Wings of Faith owns two Cessnas and shares a Kodiak. Many of the organization’s 21 volunteer pilots also use their own planes, with Wings of Faith helping cover fuel and maintenance.
One of those pilots is Humberto Acosta, who flies jets for Toyota.
About 10 years ago, Acosta had his own plane at Corona Airport and was feeling guilty over his expensive toy. Then he stumbled on the Wings of Faith hangar, and Whinery’s vision gave him and his plane a purpose.
As the sun rose over Corona Airport on a recent morning, Acosta took the co-pilot’s seat of a 1978 Cessna 206 alongside his mentor. Whinery hadn’t personally visited the San Carlos Apache since the 1980s. But on this Thursday, the 79-year-old pilot plotted his route 420 miles east, to a landing strip on the edge of the 1.8 million-acre reservation.
The first thing visitors see as they land in San Carlos is the Apache Gold Casino — a right granted to American Indians that has become a blessing and a curse.
“There’s this misconception in the United States that they have the casinos, they’ll be fine,” Acosta said.
But statistics show casinos do little to boost the quality of life for most American Indians. Remote ones often don’t generate enough revenue to make a difference, and others struggle to use funds in meaningful ways. Then there’s the spike in substance abuse and health issues that plagues casino communities.
In San Carlos, casino revenue helps fund police, ambulance and other services for the tribe’s 15,000 members. But there are clearly many needs that aren’t being met, leaving tribal members such as Carla Kinney to fill the gaps.
Using donations from groups like Wings of Faith, Kinney and her family pass out free food every Tuesday and Thursday from the dirt parking lot of their church, which is always unlocked.

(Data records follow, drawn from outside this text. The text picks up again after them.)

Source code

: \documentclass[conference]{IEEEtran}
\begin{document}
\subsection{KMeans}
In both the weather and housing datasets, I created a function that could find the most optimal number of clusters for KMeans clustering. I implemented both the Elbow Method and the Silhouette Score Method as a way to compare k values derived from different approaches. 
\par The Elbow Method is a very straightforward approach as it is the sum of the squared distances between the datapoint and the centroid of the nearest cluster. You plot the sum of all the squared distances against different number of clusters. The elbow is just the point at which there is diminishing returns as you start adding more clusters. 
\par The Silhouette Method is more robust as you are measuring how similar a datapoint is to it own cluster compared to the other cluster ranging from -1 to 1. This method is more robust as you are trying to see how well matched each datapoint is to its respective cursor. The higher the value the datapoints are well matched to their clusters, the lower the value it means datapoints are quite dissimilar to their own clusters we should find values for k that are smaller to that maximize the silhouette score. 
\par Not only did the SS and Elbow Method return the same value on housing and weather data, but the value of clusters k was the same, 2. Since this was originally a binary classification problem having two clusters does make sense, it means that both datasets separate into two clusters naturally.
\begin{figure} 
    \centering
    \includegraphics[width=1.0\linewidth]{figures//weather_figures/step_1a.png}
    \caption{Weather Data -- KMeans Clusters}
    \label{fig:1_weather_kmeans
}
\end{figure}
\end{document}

“People used to break in,” Kinney, 48, said. “But ever since we started feeding and giving, they don’t do that anymore.”
At the sight of Kinney’s tan minivan, the needy appear from overcrowded homes and overgrown alleyways. In the rough La Bamba neighborhood, a man in a black “Apache Pride” shirt asked for a ride to a nearby clinic — she suspected to get medicine to help him down from a high.
“These are people other people will not stop for,” Kinney said. “But these are my people.”

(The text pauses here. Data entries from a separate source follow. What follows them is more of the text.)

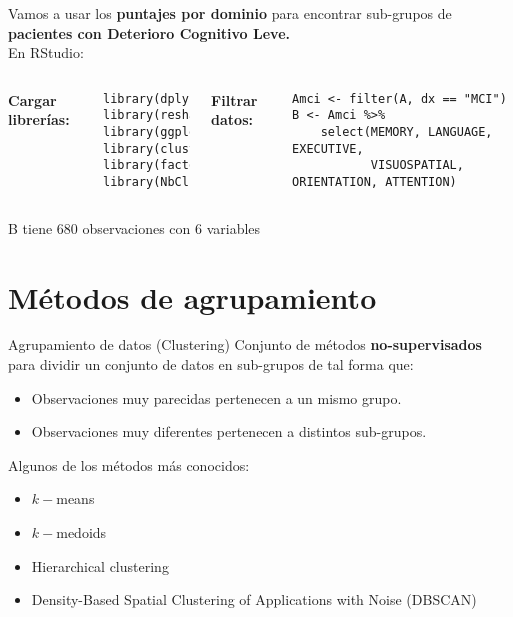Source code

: \documentclass[10pt, aspectratio=169]{beamer}
\begin{document}
\begin{frame}[fragile]{}
 Vamos a usar los \textbf{puntajes por dominio} para encontrar sub-grupos de \textbf{pacientes con Deterioro Cognitivo Leve.}\\
 \vspace{0.4cm}
 \pause
 En RStudio:\\
 \vspace{0.3cm}
 \begin{columns}[t]
 \pause
 \textcolor{UltraViolet}{\textbf{Cargar librerías:}}\\
 \vspace{-0.2cm}
 \begin{verbatim}
library(dplyr)
library(reshape2)
library(ggplot2)
library(cluster)
library(factoextra)
library(NbClust)
 \end{verbatim}
 \pause
 \textcolor{UltraViolet}{\textbf{Filtrar datos:}}\\
 \vspace{-0.2cm}
 \begin{verbatim}
Amci <- filter(A, dx == "MCI")
B <- Amci %>%
    select(MEMORY, LANGUAGE, EXECUTIVE, 
           VISUOSPATIAL, ORIENTATION, ATTENTION)
 \end{verbatim}
 \end{columns}
 B tiene 680 observaciones con 6 variables
\end{frame}

\section{Métodos de agrupamiento}

\begin{frame}[fragile]{Agrupamiento de datos (Clustering)}
Conjunto de métodos \textbf{no-supervisados} para dividir un conjunto de datos en sub-grupos de tal forma que:
\begin{itemize}
 \item Observaciones muy parecidas pertenecen a un mismo grupo.
 \item Observaciones muy diferentes pertenecen a distintos sub-grupos.
\end{itemize}
\vspace{0.4cm}
\pause
Algunos de los métodos más conocidos:
 \begin{itemize}
  \item \textcolor<3>{PinkPeacock}{$k-$means} 
  \item $k-$medoids
  \item Hierarchical clustering
  \item Density-Based Spatial Clustering of Applications with Noise (DBSCAN) 
 \end{itemize}
\end{frame}
\end{document}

Four days a week, Kinney’s 26-year-old daughter, Nia Armenta, and her husband drive a school bus that has been converted to a mobile Sunday school classroom. They honk as they roll into each neighborhood, with kids running to memorize verses from donated Bibles, do crafts with donated supplies and enjoy donated snacks.

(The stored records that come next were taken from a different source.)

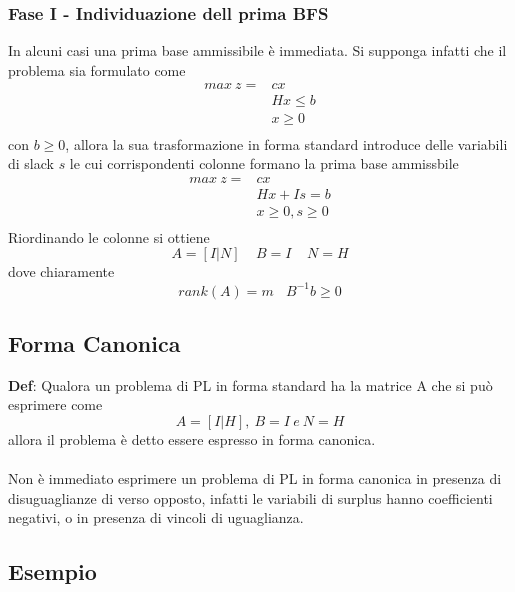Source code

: \documentclass[12pt,a4paper]{article}
\begin{document}
\subsubsection{Fase I - Individuazione dell prima BFS}
In alcuni casi una prima base ammissibile è immediata. Si supponga infatti che il problema sia formulato come\\ $$\begin{array}{cl}max \ z = & cx\\
& Hx \leq b\\
& x \geq 0\\
\end{array}$$
con $b\geq 0$, allora la sua trasformazione in forma standard introduce delle variabili di slack $s$ le cui corrispondenti colonne formano la prima base ammissbile
$$\begin{array}{cl}max \ z = & cx\\
& Hx + Is = b\\
& x \geq 0, s\geq 0\\
\end{array}$$
Riordinando le colonne si ottiene $$A=[I|N] \ \ \ \ \ B=I \ \ \ \ \ N=H$$
dove chiaramente $$rank(A)=m \ \ \ \ B^{-1}b \geq 0$$


\subsection{Forma Canonica}
\textbf{Def}: Qualora un problema di PL in forma standard ha la matrice A che si può esprimere come $$A=[I|H], \ B=I \ e \ N=H$$ allora il problema è detto essere espresso in forma canonica.\\
\\
Non è immediato esprimere un problema di PL in forma canonica in presenza di disuguaglianze di verso opposto, infatti le variabili di surplus hanno coefficienti negativi, o in presenza di vincoli di uguaglianza.

\subsection{Esempio}
\begin{Parallel}{0.45 \textwidth}{0.45 \textwidth}
\end{Parallel}
\end{document}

“With Wings of Faith, it’s not just about the little material things,” Kinney said. “They help us to encourage our people so we can make better lives for ourselves.”
Though these missions take a toll, the Wings of Faith pilots are known for their good nature.
As Acosta and Whinery point their Cessna back to Corona, they keep up a steady stream of banter between calls to flight towers.
Whinery glances at the iPad that Acosta is using for navigation.
“We used to fly by the seat of our pants,” Whinery says.
“That explains a lot,” Acosta jokes back.
After nearly four decades at the helm of Wings of Faith, Whinery recently passed the presidency to Leedom, a 10-year volunteer and another member of The Lost Bean Bunch.
There will be no retirement for Whinery, though. He plans to keep healthy so he can renew his pilot’s license past his 80th birthday. Relinquishing his management position will simply free him up to follow his heart back into the mission field.
He says, “I’m having fun serving the Lord.”